A decision this week by the National Labor Relations Board could make it much easier for unions to get a foothold in large retailers include Walmart, which has thwarted eorganization efforts by the United Food and Commercial Workers for years.

The board, in a case involving Macy's, ruled that the UFCW can organize a subgroup of workers within a single Massachusetts store. By targeting just 41 cosmetics workers at the 150-employee store in Saugus, the union stands a better chance of winning the required election and establishing a position within the store to try and recruit more workers. It was based upon a 2011 decision involving a nursing home, Specialty Healthcare, that retailers hoped to contain within the healthcare industry.

"These are significant decisions, and put employers in a position where it's much easier to organize" segments of the workplace, said Gerard Golden, a partner with Neal Gerber Eisenberg in Chicago who frequently represents employers in union negotiations. "Typically a union had to organize all the employees in a related sales position in order to hold an election."

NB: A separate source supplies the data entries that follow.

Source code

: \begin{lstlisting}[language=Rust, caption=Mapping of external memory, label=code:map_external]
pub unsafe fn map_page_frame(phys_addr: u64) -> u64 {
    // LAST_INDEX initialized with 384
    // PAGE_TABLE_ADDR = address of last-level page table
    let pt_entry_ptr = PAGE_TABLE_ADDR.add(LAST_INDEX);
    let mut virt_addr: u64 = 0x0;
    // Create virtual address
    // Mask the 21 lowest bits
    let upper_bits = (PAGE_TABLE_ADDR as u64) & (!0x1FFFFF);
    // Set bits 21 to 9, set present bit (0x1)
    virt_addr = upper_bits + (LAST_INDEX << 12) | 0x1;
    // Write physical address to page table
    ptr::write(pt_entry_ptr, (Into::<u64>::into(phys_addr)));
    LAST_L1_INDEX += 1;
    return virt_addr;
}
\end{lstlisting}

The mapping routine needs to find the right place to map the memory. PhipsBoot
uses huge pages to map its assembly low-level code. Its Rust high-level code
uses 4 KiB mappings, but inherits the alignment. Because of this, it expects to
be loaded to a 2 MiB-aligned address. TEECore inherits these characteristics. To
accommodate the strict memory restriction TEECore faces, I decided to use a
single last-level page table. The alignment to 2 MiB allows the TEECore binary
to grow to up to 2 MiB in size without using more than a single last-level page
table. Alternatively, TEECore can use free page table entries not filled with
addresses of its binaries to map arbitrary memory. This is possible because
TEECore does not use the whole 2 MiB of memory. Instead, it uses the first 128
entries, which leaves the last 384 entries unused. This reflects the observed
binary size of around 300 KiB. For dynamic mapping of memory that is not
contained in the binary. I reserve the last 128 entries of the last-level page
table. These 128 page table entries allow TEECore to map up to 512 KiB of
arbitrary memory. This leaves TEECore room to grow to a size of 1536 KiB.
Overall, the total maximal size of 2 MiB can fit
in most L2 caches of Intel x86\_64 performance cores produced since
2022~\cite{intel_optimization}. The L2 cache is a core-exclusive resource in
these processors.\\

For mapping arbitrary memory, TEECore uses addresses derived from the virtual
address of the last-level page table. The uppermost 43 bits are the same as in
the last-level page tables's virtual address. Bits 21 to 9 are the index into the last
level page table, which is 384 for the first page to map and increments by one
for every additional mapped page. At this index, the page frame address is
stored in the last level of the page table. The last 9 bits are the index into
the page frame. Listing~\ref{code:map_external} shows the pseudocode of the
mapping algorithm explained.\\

Walmart is the largest U.S. private employer with 1 million workers and thus is a big target for the UFCW, not only because of the dues it would collect from unionized employees but because it could eventually put Walmart on the hook for its critically underfunded pension fund. Kroger Kroger agreed to pay almost $1 billion to shore up several UFCW pension plans in 2011, in an agreement that also allowed it to take over financial management of the troubled funds.

A protest in Utah against Wal-Mart

Would a union fix this? (Photo credit: Wikipedia)

The union has tried to organize Walmart before, losing a 17-0 vote on unionizing an automotive department of a Pennsylvania store in 2005. Since then the union has mostly engaged in a cat-and-mouse game with Walmart, using front groups like OUR Walmart to snipe at the company with news releases like this one hailing the resignation of former U.S. chief executive Bill Simon, and this union-issued report deriding the billions of dollars Walmart heirs have given to charity.

The union aggressively supported walkouts and protests on Black Friday in 2012, then urged the NLRB to discipline Walmart for threatening workers who left their jobs. The NLRB filed a complaint against Wal-Mart earlier this year  accusing it of unlawfully threatening workers who engaged in strikes and protests.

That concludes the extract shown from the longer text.